Interpretive Summary: Poultry production is the largest agricultural animal industry in Louisiana, so it is vital to the state’s economy. Research has shown that application of poultry litter for many years has led to a build-up of soil phosphorus (P) in some areas of north Louisiana. This P can negatively impact water quality in nearby lakes and streams. With a field study in a loblolly pine tree forest planted in 1990, we evaluated P losses in both natural runoff and that generated from simulated rainfall during a 6-year period (2001-2006) following six annual applications of four rates (0, 5, 10 and 20 Mg ha-1) of poultry litter to a Louisiana Coastal Plain soil common to the area. Phosphorus losses in runoff from this forest soil were lower than reported for pasture soils at this site, despite the five previous poultry litter additions. We speculate that P may have been retained in an acidic soil layer that was developed under the stand of pine trees, but was not present in the pasture soil. Phosphorus losses in runoff decreased rapidly when poultry litter applications ceased. Within four years, P losses from all treatments were similar. Based on extractable P levels measured in surface soil one meter downslope from poultry litter-amended plots, there was no evidence of offsite movement of P. Since conversion of fertilized pasture to timberland is common in the coastal plain of Louisiana and elsewhere, results of the field study are broadly relevant. Given the current emphasis on non-point source losses of P, this information will assist producers in managing and utilizing the nutrients in poultry litter.

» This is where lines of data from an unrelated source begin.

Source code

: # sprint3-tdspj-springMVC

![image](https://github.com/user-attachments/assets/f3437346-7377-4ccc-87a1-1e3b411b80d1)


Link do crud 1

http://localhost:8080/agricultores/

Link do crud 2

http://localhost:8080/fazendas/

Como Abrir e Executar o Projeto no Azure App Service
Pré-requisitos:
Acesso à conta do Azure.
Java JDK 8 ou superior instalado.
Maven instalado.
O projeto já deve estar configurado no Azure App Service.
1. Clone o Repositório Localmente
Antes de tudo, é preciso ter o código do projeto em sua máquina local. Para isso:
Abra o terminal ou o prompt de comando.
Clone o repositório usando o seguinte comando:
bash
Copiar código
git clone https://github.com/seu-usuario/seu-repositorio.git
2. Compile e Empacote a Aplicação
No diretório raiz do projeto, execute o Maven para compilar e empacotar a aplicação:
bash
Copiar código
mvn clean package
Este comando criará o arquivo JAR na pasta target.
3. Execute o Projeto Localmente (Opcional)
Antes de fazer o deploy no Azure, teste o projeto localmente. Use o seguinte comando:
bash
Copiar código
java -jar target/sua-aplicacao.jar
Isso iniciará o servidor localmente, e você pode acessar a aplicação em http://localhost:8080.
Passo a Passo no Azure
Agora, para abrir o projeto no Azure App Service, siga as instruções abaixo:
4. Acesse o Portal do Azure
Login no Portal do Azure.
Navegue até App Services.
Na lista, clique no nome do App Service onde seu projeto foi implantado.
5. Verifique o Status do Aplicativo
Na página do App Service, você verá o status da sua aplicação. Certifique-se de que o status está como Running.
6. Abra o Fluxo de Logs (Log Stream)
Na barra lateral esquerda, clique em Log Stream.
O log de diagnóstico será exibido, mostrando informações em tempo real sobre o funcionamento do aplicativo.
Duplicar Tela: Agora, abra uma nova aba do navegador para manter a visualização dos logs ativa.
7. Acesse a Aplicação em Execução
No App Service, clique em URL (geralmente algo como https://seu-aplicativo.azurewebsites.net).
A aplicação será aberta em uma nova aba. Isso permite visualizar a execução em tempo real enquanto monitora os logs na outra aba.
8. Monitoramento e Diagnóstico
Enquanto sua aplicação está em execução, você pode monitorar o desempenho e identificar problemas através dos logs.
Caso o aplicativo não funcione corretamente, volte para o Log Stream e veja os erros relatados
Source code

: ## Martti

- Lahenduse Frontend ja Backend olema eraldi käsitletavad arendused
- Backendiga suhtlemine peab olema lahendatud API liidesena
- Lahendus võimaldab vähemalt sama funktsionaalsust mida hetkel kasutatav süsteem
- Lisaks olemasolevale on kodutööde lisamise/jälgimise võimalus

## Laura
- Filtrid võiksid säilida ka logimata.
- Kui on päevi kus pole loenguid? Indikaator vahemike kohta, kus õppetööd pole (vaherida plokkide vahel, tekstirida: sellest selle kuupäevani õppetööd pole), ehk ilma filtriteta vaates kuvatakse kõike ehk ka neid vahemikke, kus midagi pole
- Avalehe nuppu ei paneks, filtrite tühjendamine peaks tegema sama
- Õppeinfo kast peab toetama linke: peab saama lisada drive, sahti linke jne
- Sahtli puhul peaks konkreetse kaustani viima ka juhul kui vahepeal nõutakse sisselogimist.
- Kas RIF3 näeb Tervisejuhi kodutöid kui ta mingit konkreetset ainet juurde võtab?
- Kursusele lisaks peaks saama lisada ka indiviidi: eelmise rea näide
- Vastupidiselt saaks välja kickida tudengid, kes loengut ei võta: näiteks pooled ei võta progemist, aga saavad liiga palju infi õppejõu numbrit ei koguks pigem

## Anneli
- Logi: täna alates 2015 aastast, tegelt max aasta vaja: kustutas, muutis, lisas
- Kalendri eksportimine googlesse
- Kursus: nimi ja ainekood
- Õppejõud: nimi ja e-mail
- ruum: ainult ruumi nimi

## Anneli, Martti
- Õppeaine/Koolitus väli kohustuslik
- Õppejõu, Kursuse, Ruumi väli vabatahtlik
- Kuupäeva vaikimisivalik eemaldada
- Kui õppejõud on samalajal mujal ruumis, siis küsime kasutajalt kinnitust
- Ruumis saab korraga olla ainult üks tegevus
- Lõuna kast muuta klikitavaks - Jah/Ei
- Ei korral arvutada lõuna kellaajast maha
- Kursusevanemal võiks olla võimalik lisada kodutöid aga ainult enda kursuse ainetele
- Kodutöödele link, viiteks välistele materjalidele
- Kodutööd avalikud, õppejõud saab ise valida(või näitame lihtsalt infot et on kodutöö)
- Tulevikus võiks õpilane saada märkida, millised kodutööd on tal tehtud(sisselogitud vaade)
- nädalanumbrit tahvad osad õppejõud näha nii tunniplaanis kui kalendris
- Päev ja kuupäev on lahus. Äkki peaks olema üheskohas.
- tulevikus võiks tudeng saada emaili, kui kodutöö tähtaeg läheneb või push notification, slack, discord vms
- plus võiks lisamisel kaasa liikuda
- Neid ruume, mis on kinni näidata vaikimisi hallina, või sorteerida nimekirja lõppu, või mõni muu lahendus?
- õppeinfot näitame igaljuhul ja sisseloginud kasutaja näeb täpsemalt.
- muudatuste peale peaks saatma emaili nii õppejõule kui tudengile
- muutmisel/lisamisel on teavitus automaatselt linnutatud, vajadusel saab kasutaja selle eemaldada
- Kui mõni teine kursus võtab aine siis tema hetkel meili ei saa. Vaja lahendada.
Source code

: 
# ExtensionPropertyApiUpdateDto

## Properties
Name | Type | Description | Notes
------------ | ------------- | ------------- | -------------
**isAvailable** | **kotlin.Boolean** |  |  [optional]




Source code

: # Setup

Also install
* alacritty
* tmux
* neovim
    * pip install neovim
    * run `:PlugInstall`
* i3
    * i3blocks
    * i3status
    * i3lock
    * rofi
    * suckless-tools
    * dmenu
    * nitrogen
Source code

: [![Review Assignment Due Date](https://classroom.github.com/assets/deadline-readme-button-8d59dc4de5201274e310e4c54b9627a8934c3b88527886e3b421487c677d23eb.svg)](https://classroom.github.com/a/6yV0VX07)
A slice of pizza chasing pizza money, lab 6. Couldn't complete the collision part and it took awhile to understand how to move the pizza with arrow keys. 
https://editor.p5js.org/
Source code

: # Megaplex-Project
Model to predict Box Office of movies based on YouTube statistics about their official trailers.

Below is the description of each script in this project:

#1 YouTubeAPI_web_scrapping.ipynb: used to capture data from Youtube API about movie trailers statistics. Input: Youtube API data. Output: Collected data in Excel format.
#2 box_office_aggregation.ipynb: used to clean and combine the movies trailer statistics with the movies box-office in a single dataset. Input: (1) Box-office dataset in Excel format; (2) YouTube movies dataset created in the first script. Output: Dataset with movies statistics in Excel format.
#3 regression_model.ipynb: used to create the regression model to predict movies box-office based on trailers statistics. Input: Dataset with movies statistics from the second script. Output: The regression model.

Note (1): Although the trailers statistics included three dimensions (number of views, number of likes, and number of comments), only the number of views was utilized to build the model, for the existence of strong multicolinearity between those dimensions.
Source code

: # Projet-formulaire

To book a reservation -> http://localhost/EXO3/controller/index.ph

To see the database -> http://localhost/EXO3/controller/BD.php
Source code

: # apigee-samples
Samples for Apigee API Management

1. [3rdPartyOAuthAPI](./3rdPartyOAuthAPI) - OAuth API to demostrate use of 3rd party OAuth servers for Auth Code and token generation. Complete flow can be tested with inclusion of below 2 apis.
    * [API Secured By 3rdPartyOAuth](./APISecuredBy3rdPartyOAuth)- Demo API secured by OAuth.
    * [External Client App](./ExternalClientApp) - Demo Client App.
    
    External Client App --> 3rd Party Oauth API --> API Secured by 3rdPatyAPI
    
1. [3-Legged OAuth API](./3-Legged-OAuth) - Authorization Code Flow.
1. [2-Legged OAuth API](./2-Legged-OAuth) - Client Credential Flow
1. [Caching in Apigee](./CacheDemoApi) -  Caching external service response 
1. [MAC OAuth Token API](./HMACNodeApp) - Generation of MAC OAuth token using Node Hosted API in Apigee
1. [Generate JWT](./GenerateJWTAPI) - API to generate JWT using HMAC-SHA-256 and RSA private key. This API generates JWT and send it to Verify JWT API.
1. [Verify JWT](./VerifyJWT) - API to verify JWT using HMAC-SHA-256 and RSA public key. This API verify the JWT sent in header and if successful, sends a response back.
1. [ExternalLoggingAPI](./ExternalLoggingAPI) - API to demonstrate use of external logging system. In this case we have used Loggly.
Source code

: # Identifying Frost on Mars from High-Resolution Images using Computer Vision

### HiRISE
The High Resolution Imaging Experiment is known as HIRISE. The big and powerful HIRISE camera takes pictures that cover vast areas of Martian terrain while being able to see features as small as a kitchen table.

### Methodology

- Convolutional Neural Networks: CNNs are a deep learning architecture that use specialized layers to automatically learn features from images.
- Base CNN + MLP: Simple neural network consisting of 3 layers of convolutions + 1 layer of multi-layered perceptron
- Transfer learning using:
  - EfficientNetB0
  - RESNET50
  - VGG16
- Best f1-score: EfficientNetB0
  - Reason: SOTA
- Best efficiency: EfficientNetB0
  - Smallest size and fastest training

Technical Abstract: Although not a common practice, poultry litter (PL) may be used for forest fertilization. Despite usually low soil phosphorus (P) and runoff under forest, repeated or high rates of PL application may cause appreciable P loss. Phosphorus in natural runoff under loblolly pine (Pinus taeda L.) fertilized with PL, downslope P enrichment of surface soil, and P runoff during simulated rainfall: a) five years post-application, and b) where straw was harvested, were measured. Relationships of runoff P (dissolved reactive, dissolved and total) concentration and load to soil P (Bray-2 and water-extractable P in two depths) and hydraulic conductivity were examined. Post-application loss of P was lower than reported for pasture. There was little downslope P movement. Runoff P was related to the corresponding form of soil P (R2 = 0.28 to 0.48) but likely affected by P leached from the O horizon. Loads could be estimated from regressions.